The modern Vietnamese society somehow still look at women through the lens of these three obediences and four virtues. Women are supposed to stay home, cooking, cleaning, taking care of kids while men are busy taking important responsibilities.

In modern Vietnam, you can see at the end of the day, women have to rush home to prepare dinner for the family while men go straight to drink beer after work. In family gatherings, women are always the ones preparing and serving food. Men will sit at a separate table with other men or with respected elders. And women will eat after the men have been served. In the past, in some traditional families, women even had to eat the leaf-overs.

In the society, women are advised not to study high or to have high status because it will be hard for them to find a husband. Why? Because men do not want to get married to someone equally or more intelligent, successful and eminent. Men prefer women to be housewives rather than businesswomen or politicians.

Even I, myself, have received advice like: “Girls don’t need to be too smart or have a high degree.” And marriage sometimes is a burden for Vietnamese women. When a woman reaches the age of around 26, 27 to 30, if she doesn’t have a boyfriend or doesn’t get married soon, there are problems with her.

And sometimes, the pressure to get married is too high that young women agree with arranged marriage or just prematurely choose someone close to her. After marriage, there comes the pressure to have children. So being a woman in Vietnam is like being constantly under pressure and under the judgmental lens of the society.

I am lucky to be born in the capital with access to education, opportunities and many other privileges, I am lucky to be in this minority. In rural Vietnam, women can rarely go to college. It can be for several reasons, their family cannot afford the tuition, they get married early, they have to work and earn money, etc. Especially in Vietnamese countryside, young women don’t want to live in poverty or do farming, so they see getting married to foreigners as a way to move abroad and have a better life.

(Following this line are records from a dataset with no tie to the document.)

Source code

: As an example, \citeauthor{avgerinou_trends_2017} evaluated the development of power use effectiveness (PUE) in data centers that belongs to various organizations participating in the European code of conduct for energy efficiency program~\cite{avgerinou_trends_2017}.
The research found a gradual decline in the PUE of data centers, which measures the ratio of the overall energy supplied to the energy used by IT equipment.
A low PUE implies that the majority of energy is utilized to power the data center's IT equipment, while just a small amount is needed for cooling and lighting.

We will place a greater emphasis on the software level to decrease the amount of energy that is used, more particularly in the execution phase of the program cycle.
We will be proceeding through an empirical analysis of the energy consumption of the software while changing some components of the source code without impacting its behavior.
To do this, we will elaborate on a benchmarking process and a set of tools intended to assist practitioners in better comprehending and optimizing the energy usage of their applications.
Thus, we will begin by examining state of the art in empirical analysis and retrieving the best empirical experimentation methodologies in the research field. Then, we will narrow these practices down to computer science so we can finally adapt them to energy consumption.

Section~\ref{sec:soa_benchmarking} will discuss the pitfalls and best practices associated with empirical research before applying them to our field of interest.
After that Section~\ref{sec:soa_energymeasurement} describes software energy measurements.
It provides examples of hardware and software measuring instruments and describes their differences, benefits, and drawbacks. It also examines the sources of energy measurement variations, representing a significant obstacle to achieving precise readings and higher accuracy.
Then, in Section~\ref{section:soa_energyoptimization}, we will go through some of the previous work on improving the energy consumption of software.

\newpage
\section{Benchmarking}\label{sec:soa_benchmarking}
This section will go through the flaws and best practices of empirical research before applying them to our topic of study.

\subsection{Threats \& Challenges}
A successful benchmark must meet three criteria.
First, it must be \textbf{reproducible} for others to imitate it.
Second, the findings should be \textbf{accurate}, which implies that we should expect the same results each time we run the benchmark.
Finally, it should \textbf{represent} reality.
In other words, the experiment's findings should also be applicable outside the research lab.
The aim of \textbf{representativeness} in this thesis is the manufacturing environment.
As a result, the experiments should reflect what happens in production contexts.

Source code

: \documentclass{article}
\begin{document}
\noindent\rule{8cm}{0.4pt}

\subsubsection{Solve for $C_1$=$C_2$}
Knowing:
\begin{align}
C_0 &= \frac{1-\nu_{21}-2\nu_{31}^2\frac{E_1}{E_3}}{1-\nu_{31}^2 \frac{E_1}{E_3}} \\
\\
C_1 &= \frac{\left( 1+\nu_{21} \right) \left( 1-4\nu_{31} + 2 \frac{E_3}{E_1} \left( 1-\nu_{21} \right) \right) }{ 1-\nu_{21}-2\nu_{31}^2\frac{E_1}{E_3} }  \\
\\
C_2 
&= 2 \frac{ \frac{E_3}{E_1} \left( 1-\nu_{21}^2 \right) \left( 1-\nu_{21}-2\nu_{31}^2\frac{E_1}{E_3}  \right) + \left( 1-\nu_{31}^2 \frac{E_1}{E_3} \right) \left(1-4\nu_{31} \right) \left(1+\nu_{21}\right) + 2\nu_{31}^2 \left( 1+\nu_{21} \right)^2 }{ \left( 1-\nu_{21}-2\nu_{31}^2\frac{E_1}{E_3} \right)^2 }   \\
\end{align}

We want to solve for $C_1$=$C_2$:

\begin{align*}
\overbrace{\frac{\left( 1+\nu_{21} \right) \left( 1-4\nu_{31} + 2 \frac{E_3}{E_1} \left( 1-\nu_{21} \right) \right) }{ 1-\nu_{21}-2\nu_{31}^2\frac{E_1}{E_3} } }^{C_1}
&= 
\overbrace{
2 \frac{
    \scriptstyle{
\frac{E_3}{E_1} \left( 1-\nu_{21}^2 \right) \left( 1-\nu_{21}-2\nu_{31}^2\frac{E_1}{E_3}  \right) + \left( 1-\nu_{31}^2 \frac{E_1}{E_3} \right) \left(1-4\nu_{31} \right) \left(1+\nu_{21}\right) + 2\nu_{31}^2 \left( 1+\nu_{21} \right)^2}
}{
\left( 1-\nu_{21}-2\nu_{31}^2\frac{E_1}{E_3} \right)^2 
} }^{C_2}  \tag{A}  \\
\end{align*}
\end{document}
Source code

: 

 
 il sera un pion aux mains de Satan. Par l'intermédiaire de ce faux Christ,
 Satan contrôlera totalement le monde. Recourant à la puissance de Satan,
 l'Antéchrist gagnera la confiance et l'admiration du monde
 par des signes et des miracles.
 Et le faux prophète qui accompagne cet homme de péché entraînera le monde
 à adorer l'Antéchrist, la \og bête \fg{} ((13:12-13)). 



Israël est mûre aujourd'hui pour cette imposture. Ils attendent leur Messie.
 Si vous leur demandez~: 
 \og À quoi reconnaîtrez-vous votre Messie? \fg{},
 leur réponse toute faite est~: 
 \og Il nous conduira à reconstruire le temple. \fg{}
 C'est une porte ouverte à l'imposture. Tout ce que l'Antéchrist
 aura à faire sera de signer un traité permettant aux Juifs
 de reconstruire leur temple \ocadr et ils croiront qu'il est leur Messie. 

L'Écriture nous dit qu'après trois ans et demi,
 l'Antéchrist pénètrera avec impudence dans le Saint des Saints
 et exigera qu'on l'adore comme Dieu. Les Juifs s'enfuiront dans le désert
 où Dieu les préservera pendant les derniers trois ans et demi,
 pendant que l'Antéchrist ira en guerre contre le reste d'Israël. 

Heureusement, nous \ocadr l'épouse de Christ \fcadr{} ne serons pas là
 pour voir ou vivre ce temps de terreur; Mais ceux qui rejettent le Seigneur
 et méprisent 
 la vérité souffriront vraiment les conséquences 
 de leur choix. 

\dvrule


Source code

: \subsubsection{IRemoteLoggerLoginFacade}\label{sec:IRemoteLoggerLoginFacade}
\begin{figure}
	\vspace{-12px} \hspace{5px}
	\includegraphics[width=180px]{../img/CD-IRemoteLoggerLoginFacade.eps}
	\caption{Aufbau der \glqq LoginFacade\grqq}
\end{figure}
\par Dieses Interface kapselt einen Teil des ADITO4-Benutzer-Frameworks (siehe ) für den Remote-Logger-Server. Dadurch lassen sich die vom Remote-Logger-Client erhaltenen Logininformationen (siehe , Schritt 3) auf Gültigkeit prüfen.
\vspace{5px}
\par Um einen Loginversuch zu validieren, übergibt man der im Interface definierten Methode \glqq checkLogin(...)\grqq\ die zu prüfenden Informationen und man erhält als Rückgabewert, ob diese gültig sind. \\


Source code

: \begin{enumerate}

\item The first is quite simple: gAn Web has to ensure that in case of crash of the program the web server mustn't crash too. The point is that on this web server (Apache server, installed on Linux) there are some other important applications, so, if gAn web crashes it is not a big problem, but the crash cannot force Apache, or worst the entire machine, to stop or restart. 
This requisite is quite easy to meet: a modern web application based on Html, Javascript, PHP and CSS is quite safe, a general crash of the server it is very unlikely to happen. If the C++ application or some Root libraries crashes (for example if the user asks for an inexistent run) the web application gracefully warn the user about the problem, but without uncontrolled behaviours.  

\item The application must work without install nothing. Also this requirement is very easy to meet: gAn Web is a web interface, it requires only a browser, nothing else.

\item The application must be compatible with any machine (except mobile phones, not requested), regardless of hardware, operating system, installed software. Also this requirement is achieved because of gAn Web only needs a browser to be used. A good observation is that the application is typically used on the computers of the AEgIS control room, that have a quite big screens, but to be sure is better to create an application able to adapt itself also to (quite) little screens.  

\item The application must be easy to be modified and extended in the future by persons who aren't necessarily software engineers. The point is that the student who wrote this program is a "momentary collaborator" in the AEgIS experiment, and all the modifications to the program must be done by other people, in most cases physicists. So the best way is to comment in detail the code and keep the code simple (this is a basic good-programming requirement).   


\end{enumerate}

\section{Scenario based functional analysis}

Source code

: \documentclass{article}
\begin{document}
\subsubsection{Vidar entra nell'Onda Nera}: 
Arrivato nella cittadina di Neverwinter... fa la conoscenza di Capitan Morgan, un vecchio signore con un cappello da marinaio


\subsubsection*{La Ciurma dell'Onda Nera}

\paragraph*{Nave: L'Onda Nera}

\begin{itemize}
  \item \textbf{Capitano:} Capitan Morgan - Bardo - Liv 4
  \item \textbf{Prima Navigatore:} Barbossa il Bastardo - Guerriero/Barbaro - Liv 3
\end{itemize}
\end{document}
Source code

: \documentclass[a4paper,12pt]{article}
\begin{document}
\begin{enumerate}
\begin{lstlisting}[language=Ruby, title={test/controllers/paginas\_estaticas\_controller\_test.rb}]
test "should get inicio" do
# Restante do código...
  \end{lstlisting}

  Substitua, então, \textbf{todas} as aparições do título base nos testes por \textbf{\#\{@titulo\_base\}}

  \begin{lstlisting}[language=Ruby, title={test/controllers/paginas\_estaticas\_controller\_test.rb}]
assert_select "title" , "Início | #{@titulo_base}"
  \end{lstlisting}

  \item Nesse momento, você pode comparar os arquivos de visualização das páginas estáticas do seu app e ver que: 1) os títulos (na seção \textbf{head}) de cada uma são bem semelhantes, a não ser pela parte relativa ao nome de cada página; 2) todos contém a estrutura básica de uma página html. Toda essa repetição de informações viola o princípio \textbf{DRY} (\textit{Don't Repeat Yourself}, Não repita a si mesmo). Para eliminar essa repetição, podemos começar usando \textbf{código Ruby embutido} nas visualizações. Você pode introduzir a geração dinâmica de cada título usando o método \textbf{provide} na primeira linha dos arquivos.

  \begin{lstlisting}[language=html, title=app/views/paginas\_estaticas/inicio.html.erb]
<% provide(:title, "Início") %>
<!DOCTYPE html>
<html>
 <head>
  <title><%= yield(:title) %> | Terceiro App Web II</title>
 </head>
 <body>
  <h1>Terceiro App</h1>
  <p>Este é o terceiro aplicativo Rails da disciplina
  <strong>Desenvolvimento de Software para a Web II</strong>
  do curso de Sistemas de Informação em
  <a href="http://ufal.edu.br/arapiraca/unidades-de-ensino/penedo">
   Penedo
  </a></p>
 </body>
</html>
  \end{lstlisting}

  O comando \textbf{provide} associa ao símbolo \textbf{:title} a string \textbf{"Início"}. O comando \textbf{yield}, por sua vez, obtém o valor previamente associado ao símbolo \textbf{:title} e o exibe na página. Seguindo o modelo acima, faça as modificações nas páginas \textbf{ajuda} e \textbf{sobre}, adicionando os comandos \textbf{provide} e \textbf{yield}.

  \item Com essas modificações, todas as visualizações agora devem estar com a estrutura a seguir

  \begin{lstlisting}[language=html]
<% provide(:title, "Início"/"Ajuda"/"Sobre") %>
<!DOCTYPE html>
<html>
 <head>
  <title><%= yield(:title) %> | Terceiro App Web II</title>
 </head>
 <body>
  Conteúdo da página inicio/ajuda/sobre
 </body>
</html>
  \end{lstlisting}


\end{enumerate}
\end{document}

One time, I came across an article about a trend in China, finding a Vietnamese wife. There’s even an advertisement saying: “Vietnamese wives, cheap, hardworking, obedient and don’t run away.” As you know, China had the one-child policy and the gender gap is prolonging so it’s nearly impossible for young men in China to find a wife. So with around $5000 paid to match-making brokers, they can have a Vietnamese bride. And there have been countless numbers of articles on the tragedy of Vietnamese wives in foreign countries, especially China, Taiwan, and Korea.

I was and I am still extremely angry. How can they see women as some kind of goods for trading and buying like that? But I am also sad because those Vietnamese women are gullible. If only they had had learning or working opportunities, things would have been different. I cannot judge them, they just want a better life for their family and themselves.

There are 54 different ethnic groups in Vietnam, each has its own culture and language. I just told you the stories of women in the majority, what about those in ethnic minority groups? They face even more and bigger adversities.

I used to work with a group of ethnic minority people in a mountainous area up North Vietnam. Girls normally drop out at the age of 9, either because their families don’t see the point of education, it’s a waste of time, money, etc., or they prefer the girls to stay home, do farming, take care of younger siblings or sell handicrafts to earn money. And girls often get married at a very young age, 15, 16.

They have the tradition of “kidnapping wife”. So young boys will literally pull a girl from the street back to his home and keep her there for 3 days. I call it “kidnapping”. After 3 days, the boy will go to the girl’s home and talk to her father, and it’s time for money talk. If the father agrees with the dowry that the boy is going to pay, the girl is considered married.

There was one time, one of my students was kidnapped. She’s 15 and she asked to go back and visit her family and later that day I received a text message: “Miss Hanh, they got me. I want to die.”

I panicked and started yelling and making phone calls. My friend and I were all ready to go to her village and try to bring her back, we were even ready to be aggressive or violent if needed. But the locals acted like it was something that happened every day.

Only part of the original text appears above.